Butch Cassidy - and the Wild-Bunch

GTR is a morality play. It's got live action excitement for its audience. But, it's ultimately the great-great-great-ancestor of tens if not hundreds of thousands of movies and TV shows that followed. A wrong is committed. The people who commit it are shown to be evil. In this case they attack the poor station-master, shoot the mail car attendant in cold blood, and shoot a passenger who tries to escape in the back. At least their motive is clear, they want money. The station-master, revived by his daughter, summons the townspeople who form a posse and head out after the robbers who are summarily killed. Justice is done. The bad guy robbers literally wear black hats and the good guy townspeople literally wear (mostly) white hats. The film fits in beautifully with the America of its era which was both highly moralistic and in which train robberies were in the news. The particular event often referred to as The Great Train Robbery was the 1866 robbery of an Ohio and Mississippi train in which the thieves stole about $7,000 cash (about 140k today) along with registered mail. However train robberies by The Wild Bunch (pictured left, which included Butch Cassidy and the Sundance Kid) were in the news in the late 1880s and 1890s. So, actually seeing a train robbery was thrilling to the audience.

There's another critical point about GTR. There's no question that audiences were supposed to and did cheer for the townspeople and boo the robbers. The robbers have no redeeming qualities. However, at a deeper level, this is a film about vigilante justice. There is no thought in the film that the robbers, whatever their crimes, might deserve due process of law. Instead, we're shown their murder by the townspeople and we're shown this as a good thing. There were numerous cases of vigilante murder in the US in the late 19th century including organized groups such as The Bald Knobbers who were responsible for many murders in the Ozarks in the decades following the Civil War. Extra-judicial killings, particularly of members of ethnic and racial minorities were relatively common at the turn of the 20th century, and violence, particularly against Black people peaked in the 1920s.
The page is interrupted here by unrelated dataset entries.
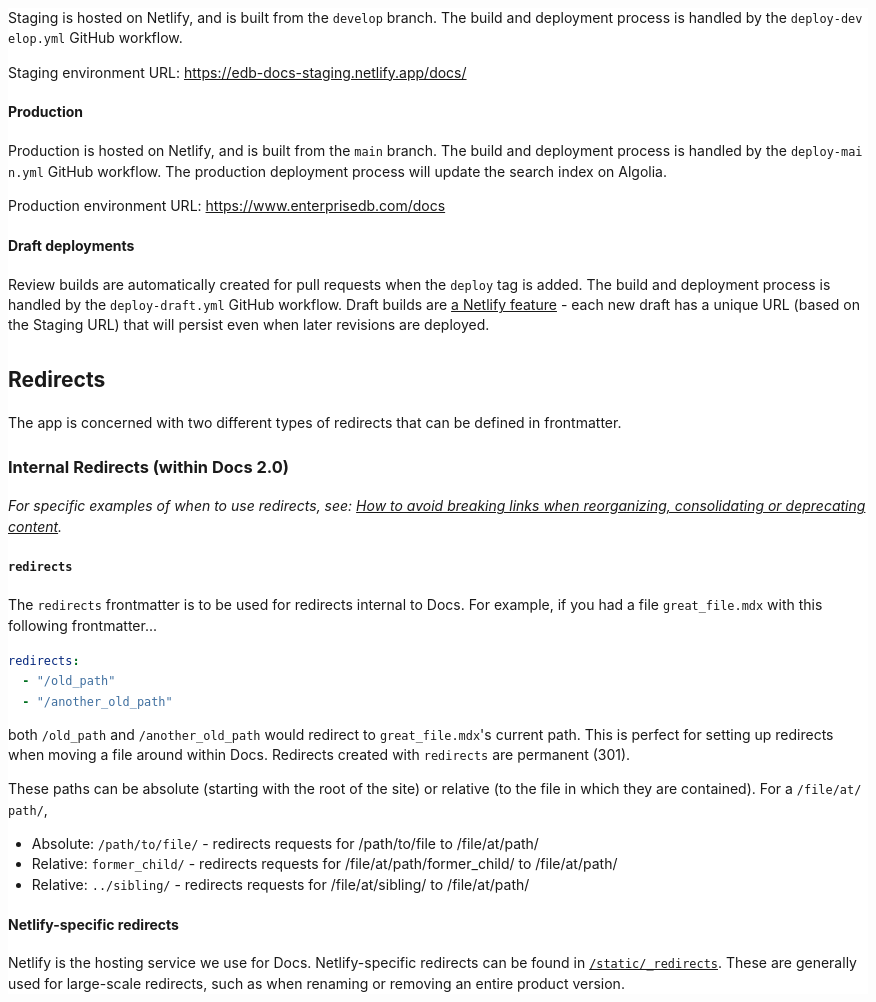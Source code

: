 Staging is hosted on Netlify, and is built from the `develop` branch. The build and deployment process is handled by the `deploy-develop.yml` GitHub workflow.

Staging environment URL: https://edb-docs-staging.netlify.app/docs/

#### Production

Production is hosted on Netlify, and is built from the `main` branch. The build and deployment process is handled by the `deploy-main.yml` GitHub workflow. The production deployment process will update the search index on Algolia.

Production environment URL: https://www.enterprisedb.com/docs

#### Draft deployments

Review builds are automatically created for pull requests when the `deploy` tag is added. The build and deployment process is handled by the `deploy-draft.yml` GitHub workflow. Draft builds are [a Netlify feature](https://docs.netlify.com/cli/get-started/#draft-and-production-deploys) - each new draft has a unique URL (based on the Staging URL) that will persist even when later revisions are deployed.

## Redirects

The app is concerned with two different types of redirects that can be defined in frontmatter.

### Internal Redirects (within Docs 2.0)

_For specific examples of when to use redirects, see: [How to avoid breaking links when reorganizing, consolidating or deprecating content](docs/how-tos/avoid-breaking-links.md)._

#### `redirects`

The `redirects` frontmatter is to be used for redirects internal to Docs. For example, if you had a file `great_file.mdx` with this following frontmatter...

```yaml
redirects:
  - "/old_path"
  - "/another_old_path"
```

both `/old_path` and `/another_old_path` would redirect to `great_file.mdx`'s current path. This is perfect for setting up redirects when moving a file around within Docs. Redirects created with `redirects` are permanent (301).

These paths can be absolute (starting with the root of the site) or relative (to the file in which they are contained). For a `/file/at/path/`,

- Absolute: `/path/to/file/` - redirects requests for /path/to/file to /file/at/path/
- Relative: `former_child/` - redirects requests for /file/at/path/former_child/ to /file/at/path/
- Relative: `../sibling/` - redirects requests for /file/at/sibling/ to /file/at/path/

#### Netlify-specific redirects

Netlify is the hosting service we use for Docs. Netlify-specific redirects can be found in [`/static/_redirects`](static/_redirects). These are generally used for large-scale redirects, such as when renaming or removing an entire product version.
Now, Melies didn't intend VTTM to be a commentary on colonialism and Porter and Edison did not intend to make a statement about morality or about extra-judicial murder in GTR. I'm pretty sure that they never even thought about any of these things. They wanted to entertain people and to make money (not necessarily in that order). However, their films express the interests, attitudes, desires, and fears of their era. I don't know of any evidence that GTR increased vigilante justice in the US, but we can be pretty sure that it didn't decrease it either. It was the most popular film between its first showings in 1903 and 1912 and was seen by millions, probably by the majority of Americans alive in that era. The vast majority of them probably came away with the idea that justice was properly served.